Towards that end, the proposals for large-scale asset monetization (railways, National Highways Authority of India, pipelines, land), privatization (not mere divestment) of two public sector banks and of PSUs, and large debt mobilization are revolutionary, to say the least.

Of course, several of these moves will come under strident scrutiny of opposition parties and, given the current level of trust deficit, the government will do well to form an institutional mechanism to transparently execute the asset monetization programme.

It has rightly proposed to funnel the proceeds towards a large capital outlay programme to create a virtuous cycle of productive use of such funds and must be careful to not allow historical legacies of leakage into revenue expenditure.

With such a large government push towards capital outlays, the private capital investment cycle, too, will get the much-needed impetus. This will provide the necessary fundamental transformation in reducing our excessive dependence on consumption growth to investment growth. This is crucial to our overall economic trajectory, as well as from job creation imperatives and consequent demand creation, and societal balance.

The reforms agenda has tackled crucial aspects in which the can has been kicked down the road for too long by successive dispensations. Apart from asset monetization and privatization, the formation of a virtual bad bank to tackle non-performing assets (NPAs) has finally been taken. The model of a distressed asset and special situations fund, through a transparent aggregation and valuation platform, will incentivize both bankers and investors without distorting government finances and creating moral hazards in the process of cleaning up the unending baggage of legacy in our banking system.

If this is matched by a genuine commitment to unshackling the PSU banks from the clutches of North Block and the investigative agencies, while simultaneously inculcating market-driven HR systems of attracting, retaining and incentivizing talent, we could well be on our way to resolving the key millstone around our neck of a troubled financial sector.

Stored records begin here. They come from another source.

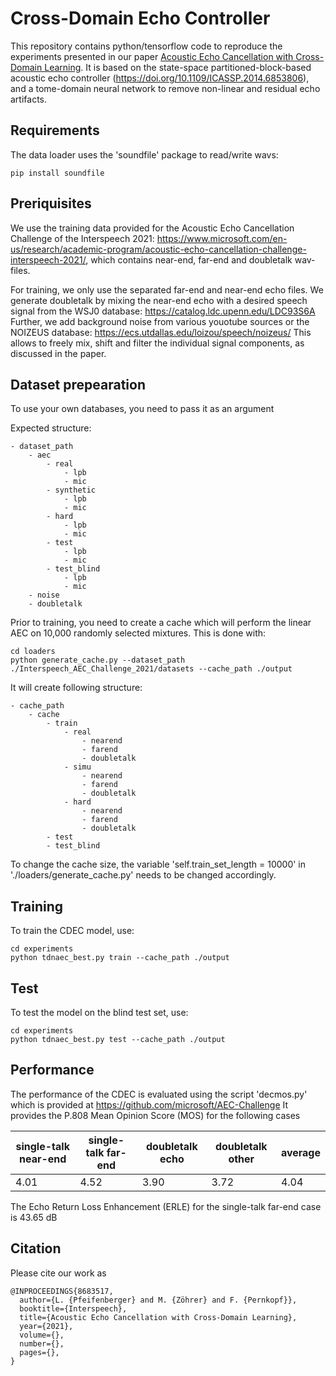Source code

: Cross-Domain Echo Controller
=========================


This repository contains python/tensorflow code to reproduce the experiments presented in our paper
[Acoustic Echo Cancellation with Cross-Domain Learning](https://interspeech2021.gcon.me/document/245_Full%20paper.pdf).
It is based on the state-space partitioned-block-based acoustic echo controller (https://doi.org/10.1109/ICASSP.2014.6853806),
and a tome-domain neural network to remove non-linear and residual echo artifacts.



Requirements
------------

The data loader uses the 'soundfile' package to read/write wavs:
```
pip install soundfile
```


Preriquisites
-------------

We use the training data provided for the Acoustic Echo Cancellation Challenge of the Interspeech 2021: 
https://www.microsoft.com/en-us/research/academic-program/acoustic-echo-cancellation-challenge-interspeech-2021/, which contains near-end, far-end and doubletalk wav-files. 

For training, we only use the separated far-end and near-end echo files. 
We generate doubletalk by mixing the near-end echo with a desired speech signal from the WSJ0 database: https://catalog.ldc.upenn.edu/LDC93S6A
Further, we add background noise from various youotube sources or the NOIZEUS database: https://ecs.utdallas.edu/loizou/speech/noizeus/
This allows to freely mix, shift and filter the individual signal components, as discussed in the paper.

Dataset prepearation
-------------
To use your own databases, you need to pass it as an argument

Expected structure:
```
- dataset_path
    - aec
        - real
            - lpb
            - mic
        - synthetic
            - lpb
            - mic
        - hard
            - lpb
            - mic
        - test
            - lpb
            - mic
        - test_blind
            - lpb
            - mic
    - noise
    - doubletalk
```


Prior to training, you need to create a cache which will perform the linear AEC on 10,000 randomly selected mixtures. This is done with:
```
cd loaders
python generate_cache.py --dataset_path ./Interspeech_AEC_Challenge_2021/datasets --cache_path ./output
```

It will create following structure:
```
- cache_path
    - cache
        - train
            - real
                - nearend
                - farend
                - doubletalk
            - simu
                - nearend
                - farend
                - doubletalk
            - hard
                - nearend
                - farend
                - doubletalk
        - test
        - test_blind
```

To change the cache size, the variable 'self.train_set_length = 10000' in './loaders/generate_cache.py' needs to be changed accordingly.




Training
--------

To train the CDEC model, use:
```
cd experiments
python tdnaec_best.py train --cache_path ./output
```




Test
----------

To test the model on the blind test set, use:
```
cd experiments
python tdnaec_best.py test --cache_path ./output
```




Performance
-----------

The performance of the CDEC is evaluated using the script 'decmos.py' which is provided at https://github.com/microsoft/AEC-Challenge
It provides the P.808 Mean Opinion Score (MOS) for the following cases

| single-talk near-end  | single-talk far-end | doubletalk echo | doubletalk other | average |
| ------------- | ------------- | ------------- | ------------- | ------------- |
| 4.01 | 4.52 | 3.90 | 3.72 | 4.04 |

The Echo Return Loss Enhancement (ERLE) for the single-talk far-end case is 43.65 dB





Citation
--------

Please cite our work as 

```
@INPROCEEDINGS{8683517,
  author={L. {Pfeifenberger} and M. {Zöhrer} and F. {Pernkopf}},
  booktitle={Interspeech}, 
  title={Acoustic Echo Cancellation with Cross-Domain Learning}, 
  year={2021},
  volume={},
  number={},
  pages={},
}
```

The execution challenges will be huge and, as we have seen over many years, significant reforms take time, fortitude and humility to implement. Taking a leaf from former prime ministers Atal Bihari Vajpayee and P.V. Narasimha Rao will be useful for this government instead of the usual confrontationist stance with those having genuine opposing viewpoints.

I am confident this time it will have broad support from most sections of society as it has been laid in Parliament and will provide enough scope for discussion and driving consensus.

Being a debt-funded budget with gross borrowing of a massive 12 trillion, the RBI’s role will be critical in managing yields, higher cost of capital and the potential inflationary impact. Most importantly, we do not have the luxury to fail as the debt component is high—the combination of deftly managing this balance will be critical to our financial future.

This could very well be Nirmala Sitharaman’s opportunity to be remembered with the likes of Margaret Thatcher or Manmohan Singh, who transformed their economies in a fundamental way under very difficult circumstances.

Aristotle explained more than 2,000 years ago the concepts of “techne" (craft), “episteme" (science) and “phronesis" (ethical judgement) as the three distinct types of contrasting knowledge skills required to solve the most complex problems. The finance minister has demonstrated the latter as a capital allocator and policymaker: ethical judgement, perspective and wisdom required when competing factors are at play, multiple options are possible and the answer is not absolute.

For our sake, I hope she is proven right with the benefit of hindsight and the judgement of posterity.